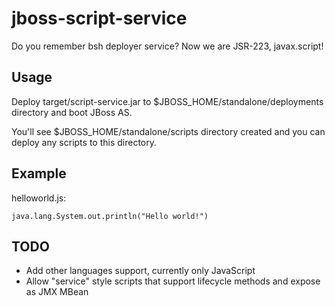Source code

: jboss-script-service
====================

Do you remember bsh deployer service? Now we are JSR-223, javax.script!

Usage
-----

Deploy target/script-service.jar to $JBOSS_HOME/standalone/deployments directory and boot JBoss AS.

You'll see $JBOSS_HOME/standalone/scripts directory created and you can deploy any scripts to this directory.

Example
-------

helloworld.js:

    java.lang.System.out.println("Hello world!")

TODO
----

* Add other languages support, currently only JavaScript
* Allow "service" style scripts that support lifecycle methods and expose as JMX MBean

__________________________________________________

When a line in the listing includes the word "scripts", report that line in full.

_Answer box_:
You'll see $JBOSS_HOME/standalone/scripts directory created and you can deploy any scripts to this directory.
* Allow "service" style scripts that support lifecycle methods and expose as JMX MBean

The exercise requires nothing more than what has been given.